● **What you should do**:
Find the line with "- [**Traitement de" in the entries below, then reproduce it and every line after it down to and including the line with "[mt]: http://en.wikipedia.org/wiki/Machine_translation", exactly.

● **Material for this task**:
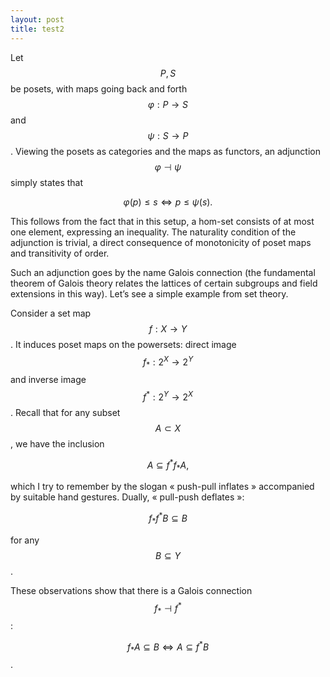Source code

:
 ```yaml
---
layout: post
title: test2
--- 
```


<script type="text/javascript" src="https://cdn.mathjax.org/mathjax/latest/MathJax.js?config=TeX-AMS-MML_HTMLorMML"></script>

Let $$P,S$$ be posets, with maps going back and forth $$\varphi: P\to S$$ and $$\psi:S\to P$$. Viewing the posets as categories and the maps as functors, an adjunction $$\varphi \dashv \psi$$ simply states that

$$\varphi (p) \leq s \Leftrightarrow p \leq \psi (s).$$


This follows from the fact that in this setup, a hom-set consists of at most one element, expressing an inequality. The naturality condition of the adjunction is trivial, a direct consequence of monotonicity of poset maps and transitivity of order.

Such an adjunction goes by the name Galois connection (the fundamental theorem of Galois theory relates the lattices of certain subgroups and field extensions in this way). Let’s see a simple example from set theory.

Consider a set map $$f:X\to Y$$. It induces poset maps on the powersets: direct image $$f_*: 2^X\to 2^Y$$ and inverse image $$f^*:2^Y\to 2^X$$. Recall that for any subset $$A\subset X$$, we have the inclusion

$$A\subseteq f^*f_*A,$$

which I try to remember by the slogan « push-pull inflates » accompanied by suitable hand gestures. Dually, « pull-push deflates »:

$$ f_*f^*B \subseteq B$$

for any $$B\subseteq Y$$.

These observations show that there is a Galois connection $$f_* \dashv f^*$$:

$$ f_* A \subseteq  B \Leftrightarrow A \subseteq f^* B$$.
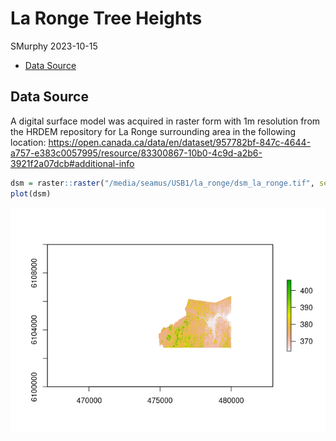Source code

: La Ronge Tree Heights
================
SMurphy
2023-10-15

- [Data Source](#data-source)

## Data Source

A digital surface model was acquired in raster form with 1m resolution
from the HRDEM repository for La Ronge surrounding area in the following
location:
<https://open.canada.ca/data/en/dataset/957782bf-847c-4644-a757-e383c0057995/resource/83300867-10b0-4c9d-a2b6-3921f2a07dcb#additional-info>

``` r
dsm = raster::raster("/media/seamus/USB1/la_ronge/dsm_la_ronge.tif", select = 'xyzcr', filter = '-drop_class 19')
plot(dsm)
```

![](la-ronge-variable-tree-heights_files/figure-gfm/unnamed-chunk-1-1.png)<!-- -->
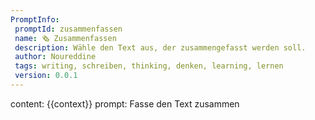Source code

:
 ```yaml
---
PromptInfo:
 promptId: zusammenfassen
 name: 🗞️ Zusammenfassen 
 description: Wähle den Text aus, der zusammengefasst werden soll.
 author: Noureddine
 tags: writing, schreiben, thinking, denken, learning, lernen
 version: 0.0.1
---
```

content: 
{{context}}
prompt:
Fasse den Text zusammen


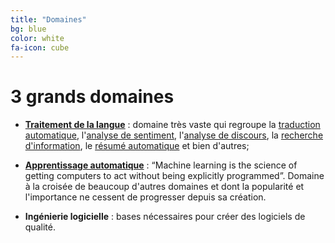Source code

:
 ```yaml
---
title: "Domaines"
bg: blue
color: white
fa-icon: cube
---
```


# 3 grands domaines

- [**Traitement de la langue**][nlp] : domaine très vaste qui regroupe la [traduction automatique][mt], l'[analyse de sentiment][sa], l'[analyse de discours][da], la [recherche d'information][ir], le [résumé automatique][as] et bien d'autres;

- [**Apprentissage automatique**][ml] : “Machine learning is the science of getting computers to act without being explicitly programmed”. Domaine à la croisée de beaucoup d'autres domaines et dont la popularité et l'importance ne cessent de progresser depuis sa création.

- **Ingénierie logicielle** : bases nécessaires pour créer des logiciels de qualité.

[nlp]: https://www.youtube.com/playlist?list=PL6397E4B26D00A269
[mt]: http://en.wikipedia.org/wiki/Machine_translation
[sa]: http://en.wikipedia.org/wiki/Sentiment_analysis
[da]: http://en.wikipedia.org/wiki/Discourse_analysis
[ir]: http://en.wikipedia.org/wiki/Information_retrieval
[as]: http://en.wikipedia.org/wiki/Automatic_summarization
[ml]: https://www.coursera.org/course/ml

● **Exercise output**:
- [**Traitement de la langue**][nlp] : domaine très vaste qui regroupe la [traduction automatique][mt], l'[analyse de sentiment][sa], l'[analyse de discours][da], la [recherche d'information][ir], le [résumé automatique][as] et bien d'autres;

- [**Apprentissage automatique**][ml] : “Machine learning is the science of getting computers to act without being explicitly programmed”. Domaine à la croisée de beaucoup d'autres domaines et dont la popularité et l'importance ne cessent de progresser depuis sa création.

- **Ingénierie logicielle** : bases nécessaires pour créer des logiciels de qualité.

[nlp]: https://www.youtube.com/playlist?list=PL6397E4B26D00A269
[mt]: http://en.wikipedia.org/wiki/Machine_translation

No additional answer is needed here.